I posted recently about how to pay yourself in a single-member LLC, and now we’re going to cover how to pay yourself in an S Corporation.
There are virtually zero rules or requirements when it comes to paying yourself in a single-member LLC. But paying yourself in an S Corp is a bit more complicated…
Refresher on S Corps:
Before we jump into how to pay yourself in an S corp, let’s review a few S Corp basics. (Check here if you want to learn more about S Corps.) An S Corporation is a tax election that an LLC or a corporation can make. This post is going to focus on single-member LLCs that elect to be taxed as an S Corp. However, these concepts will also generally apply to multi-member LLCs and corporations taxed as an S Corp.
Just as with single-member LLCs, all of the income in an S Corp is taxed as if it was personal income to the member. Except where the difference lies is in the self-employment tax.
When you make an S Corp election for your LLC, you become an employee of the LLC. So now not only are you the member/owner of the LLC, but you are also now an actual employee. Now that you are an employee of the company, you need to pay yourself as such. That means running payroll and withholding taxes just as would happen if you were an employee with any other company. The LLC will also issue you a W2, as it would for any other employee.
The idea with the S Corp is that, instead of self-employment tax, your paying FICA and all the regular payroll withholdings out of your salary. So it is only the salary that gets hit with those extra taxes, and everything above the member’s salary is taxed as a distribution, at the member’s ordinary income tax rate.
Comparing taxes in an LLC vs S Corp
Let’s say the business has a total taxable income of $100,000.
Taxed as a single-member LLC, all of the $100,000 income will be subject to self-employment taxes (15.3%) and ordinary income tax (for this example, we’ll say it’s 24%), for a total of 39.3%. That will result in a tax payment of approximately $39,300.00
Take that same situation but taxed as an S Corp, and the member takes a salary of $50,000. Now that 39.3% is only being applied to the member’s salary, and the remaining $50,000 income is taxed at just the 24% income tax rate. That will result in a tax payment of approximately $31,650. In this instance, the member will save around $8,000 with the S Corp election.
How To Pay Yourself
The primary benefit of being taxed as an S corporation is the potential to limit your overall tax liability. However, that benefit should not be taken lightly. Compared to a single-member LLC (access to a free downloadable guide is below), there is a lot more accounting and administrative work that goes into being taxed as an S Corp.
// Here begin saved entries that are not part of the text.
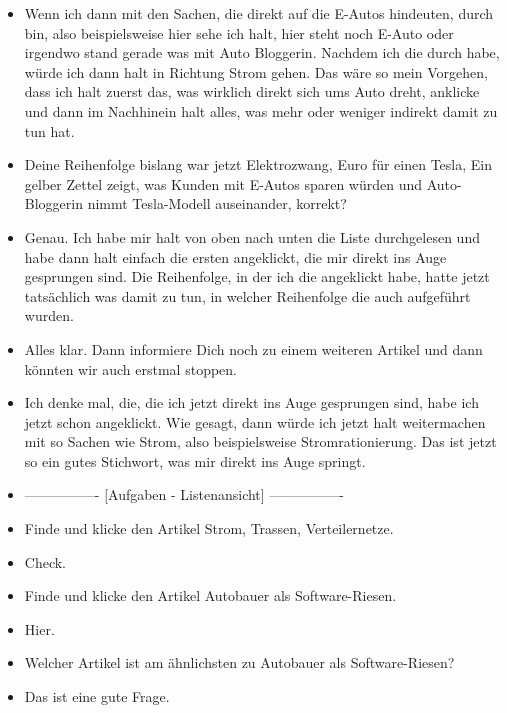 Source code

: {\begin{itemize}[]
        \item {} Wenn ich dann mit den Sachen, die direkt auf die E-Autos hindeuten, durch bin, also beispielsweise hier sehe ich halt, hier steht noch E-Auto oder irgendwo stand gerade was mit Auto Bloggerin.
              Nachdem ich die durch habe, würde ich dann halt in Richtung Strom gehen.
              Das wäre so mein Vorgehen, dass ich halt zuerst das, was wirklich direkt sich ums Auto dreht, anklicke und dann im Nachhinein halt alles, was mehr oder weniger indirekt damit zu tun hat.
        \item {} Deine Reihenfolge bislang war jetzt \flqq Elektrozwang\frqq{},  Euro für einen Tesla\frqq{}, \flqq Ein gelber Zettel zeigt, was Kunden mit E-Autos sparen würden\frqq{} und \flqq Auto-Bloggerin nimmt Tesla-Modell auseinander\frqq{}, korrekt?
        \item {} Genau.
              Ich habe mir halt von oben nach unten die Liste durchgelesen und habe dann halt einfach die ersten angeklickt, die mir direkt ins Auge gesprungen sind.
              Die Reihenfolge, in der ich die angeklickt habe, hatte jetzt tatsächlich was damit zu tun, in welcher Reihenfolge die auch aufgeführt wurden.
        \item {} Alles klar. Dann informiere Dich noch zu einem weiteren Artikel und dann könnten wir auch erstmal stoppen.
        \item {} Ich denke mal, die, die ich jetzt direkt ins Auge gesprungen sind, habe ich jetzt schon angeklickt.
              Wie gesagt, dann würde ich jetzt halt weitermachen mit so Sachen wie Strom, also beispielsweise \flqq Stromrationierung\frqq{}.
              Das ist jetzt so ein gutes Stichwort, was mir direkt ins Auge springt.
        \item {----------------} [Aufgaben - Listenansicht] {----------------}
        \item {} Finde und klicke den Artikel \flqq Strom, Trassen, Verteilernetze\frqq{}.
        \item {} Check.
        \item {} Finde und klicke den Artikel \flqq Autobauer als Software-Riesen\frqq{}.
        \item {} Hier.
        \item {} Welcher Artikel ist am ähnlichsten zu \flqq Autobauer als Software-Riesen\frqq{}?
        \item {} Das ist eine gute Frage.

\end{itemize}}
So the first step in the “how” to pay yourself is to set yourself up as an employee on payroll. In many jurisdictions, this is going to require you to apply for some kind of tax withholding license in your state or local jurisdiction. You may also need to get worker’s compensation coverage unless your state allows an exemption for the owner and employees.
Online Payroll Services
There are a lot of online payroll services that are easy and inexpensive to use. With most, you just give them your pay rate and they take care of all of the withholdings and tax filings, and you can pay yourself with a payroll check or direct deposit. I used ADP myself in the past and found it to be very easy. You pay yourself a salary via payroll, then everything else is considered a member distribution.
Novo is a great option if you’re looking for a bank that will make it easy to pay yourself. The best part, of course, is it’s totally free. No monthly fees, no minimum balance requirements, no transaction limits, and no fees for ACH or wire transfers.
My recommendation, however, is to work with an accounting professional to help you with your payroll. Finding a CPA or other pro who can handle all of your tax needs, including payroll and tax filings, is really the best option.